- Canada’s Minister of Environment and Climate Change will issue a decision in March 2016 on whether to move forward with a controversial nuclear waste storage facility near Lake Huron that Ontario Power Generation has pursued for over a decade. The decision was originally slated to be made by December 2015 over the plan that would allow the company to bury low-to-mid-level radioactive wastes near Kincardine. The repository would sit less than a mile from the shore.
- While Prime Minister Stephen Harper’s Conservative Party did not oppose the plan, the new Prime Minister, Justin Trudeau, will have a second look as elected officials argue against it.
- In August, Michigan legislators attempted to involve the International Joint Commission, U.S-Canadian body that handles boundary disputes. The commission can get involved only at the U.S. Department of State's request. The State Department has not of yet requested the commission’s input, according to Detroit News.
The issue of storing nuclear waste along the shore has put stakeholders on either side at odds — namely over safety issues, including possible contamination of drinking water. As the extended review process winds down, opponents and proponents put up their arguments over concerns.
"Storing radioactive nuclear waste within such close proximity of our Great Lakes puts the millions of Americans and Canadians who rely on them in unnecessary danger," said U.S. Rep.
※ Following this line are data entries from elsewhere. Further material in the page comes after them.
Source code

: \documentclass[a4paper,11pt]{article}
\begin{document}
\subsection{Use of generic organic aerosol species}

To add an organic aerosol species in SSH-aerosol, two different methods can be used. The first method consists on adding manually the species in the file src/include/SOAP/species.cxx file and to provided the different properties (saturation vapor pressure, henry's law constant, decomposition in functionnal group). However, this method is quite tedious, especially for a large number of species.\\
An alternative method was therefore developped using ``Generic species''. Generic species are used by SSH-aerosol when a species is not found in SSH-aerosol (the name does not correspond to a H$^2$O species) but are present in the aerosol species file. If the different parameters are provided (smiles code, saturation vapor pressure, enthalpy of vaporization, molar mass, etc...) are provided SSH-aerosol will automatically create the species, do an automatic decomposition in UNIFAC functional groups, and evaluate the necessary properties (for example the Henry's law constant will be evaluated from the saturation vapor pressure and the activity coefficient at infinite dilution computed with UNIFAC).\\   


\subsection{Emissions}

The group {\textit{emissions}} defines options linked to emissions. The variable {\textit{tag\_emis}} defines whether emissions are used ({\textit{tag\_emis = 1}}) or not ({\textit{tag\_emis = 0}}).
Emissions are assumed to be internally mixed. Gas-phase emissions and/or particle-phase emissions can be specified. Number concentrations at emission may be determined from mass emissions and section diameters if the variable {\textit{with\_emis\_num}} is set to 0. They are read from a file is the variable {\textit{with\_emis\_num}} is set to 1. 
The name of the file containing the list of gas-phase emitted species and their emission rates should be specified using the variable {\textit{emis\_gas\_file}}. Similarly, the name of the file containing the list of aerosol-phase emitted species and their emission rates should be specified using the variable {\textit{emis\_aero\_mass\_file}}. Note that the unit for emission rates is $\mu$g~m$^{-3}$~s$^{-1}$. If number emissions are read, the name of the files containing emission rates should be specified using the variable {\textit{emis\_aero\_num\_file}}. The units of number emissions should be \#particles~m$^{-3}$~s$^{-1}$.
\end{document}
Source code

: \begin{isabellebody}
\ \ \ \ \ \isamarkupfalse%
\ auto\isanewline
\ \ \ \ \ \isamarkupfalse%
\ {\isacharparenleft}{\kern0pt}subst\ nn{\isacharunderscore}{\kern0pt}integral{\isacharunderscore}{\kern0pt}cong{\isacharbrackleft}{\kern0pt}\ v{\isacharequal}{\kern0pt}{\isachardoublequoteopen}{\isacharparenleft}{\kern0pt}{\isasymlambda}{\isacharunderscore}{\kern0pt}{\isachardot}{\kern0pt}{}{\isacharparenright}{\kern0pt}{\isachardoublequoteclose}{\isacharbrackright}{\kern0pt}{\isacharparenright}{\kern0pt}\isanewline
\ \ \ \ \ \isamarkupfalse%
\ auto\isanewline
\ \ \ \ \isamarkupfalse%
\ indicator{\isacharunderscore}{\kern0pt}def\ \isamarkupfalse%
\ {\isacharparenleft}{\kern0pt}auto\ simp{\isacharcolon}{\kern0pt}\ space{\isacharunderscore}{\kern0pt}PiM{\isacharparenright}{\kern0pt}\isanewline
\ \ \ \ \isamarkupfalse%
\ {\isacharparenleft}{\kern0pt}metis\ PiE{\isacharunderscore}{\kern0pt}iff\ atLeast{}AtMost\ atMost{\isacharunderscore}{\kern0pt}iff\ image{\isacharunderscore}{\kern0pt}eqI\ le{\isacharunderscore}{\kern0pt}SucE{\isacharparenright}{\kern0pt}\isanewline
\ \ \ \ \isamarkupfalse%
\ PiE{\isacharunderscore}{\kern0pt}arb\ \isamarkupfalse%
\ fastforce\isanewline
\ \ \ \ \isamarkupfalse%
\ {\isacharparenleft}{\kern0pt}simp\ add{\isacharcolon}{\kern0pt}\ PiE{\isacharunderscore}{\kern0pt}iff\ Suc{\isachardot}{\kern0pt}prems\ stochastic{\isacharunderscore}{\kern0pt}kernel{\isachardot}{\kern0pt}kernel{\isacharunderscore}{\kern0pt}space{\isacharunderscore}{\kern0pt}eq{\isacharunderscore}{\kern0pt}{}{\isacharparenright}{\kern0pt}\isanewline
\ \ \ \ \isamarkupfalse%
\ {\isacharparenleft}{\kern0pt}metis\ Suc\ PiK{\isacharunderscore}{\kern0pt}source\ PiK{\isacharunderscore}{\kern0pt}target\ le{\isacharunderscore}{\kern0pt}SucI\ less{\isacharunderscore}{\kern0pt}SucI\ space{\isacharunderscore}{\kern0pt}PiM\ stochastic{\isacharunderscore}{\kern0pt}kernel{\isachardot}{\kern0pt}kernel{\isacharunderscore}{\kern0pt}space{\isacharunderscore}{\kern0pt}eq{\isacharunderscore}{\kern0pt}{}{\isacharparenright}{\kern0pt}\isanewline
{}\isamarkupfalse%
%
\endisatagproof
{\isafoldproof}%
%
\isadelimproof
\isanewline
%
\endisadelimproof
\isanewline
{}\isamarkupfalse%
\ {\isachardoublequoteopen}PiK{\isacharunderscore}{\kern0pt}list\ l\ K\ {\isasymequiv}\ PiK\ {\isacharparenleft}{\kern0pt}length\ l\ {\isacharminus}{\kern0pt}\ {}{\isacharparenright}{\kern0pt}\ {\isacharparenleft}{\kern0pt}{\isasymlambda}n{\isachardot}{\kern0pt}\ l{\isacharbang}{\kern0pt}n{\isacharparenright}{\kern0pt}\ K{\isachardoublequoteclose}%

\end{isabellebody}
Candice Miller, in a statement released Saturday. "I hope that this additional 90-day review period will give Canadian authorities time to take the prudent course of action and not permit the construction of this nuclear site …"
Members of Michigan’s congressional delegation wrote to Trudeau, calling for denial of permits to build the storage facility.
Ontario Power Generation says the design and placement of the underground facility would facilitate safe storage for "many thousands of years."
"OPG has spent more than a decade studying the feasibility of a (deep geologic repository) at its Bruce site in Kincardine... and has conducted considerable public consultations," the company stated.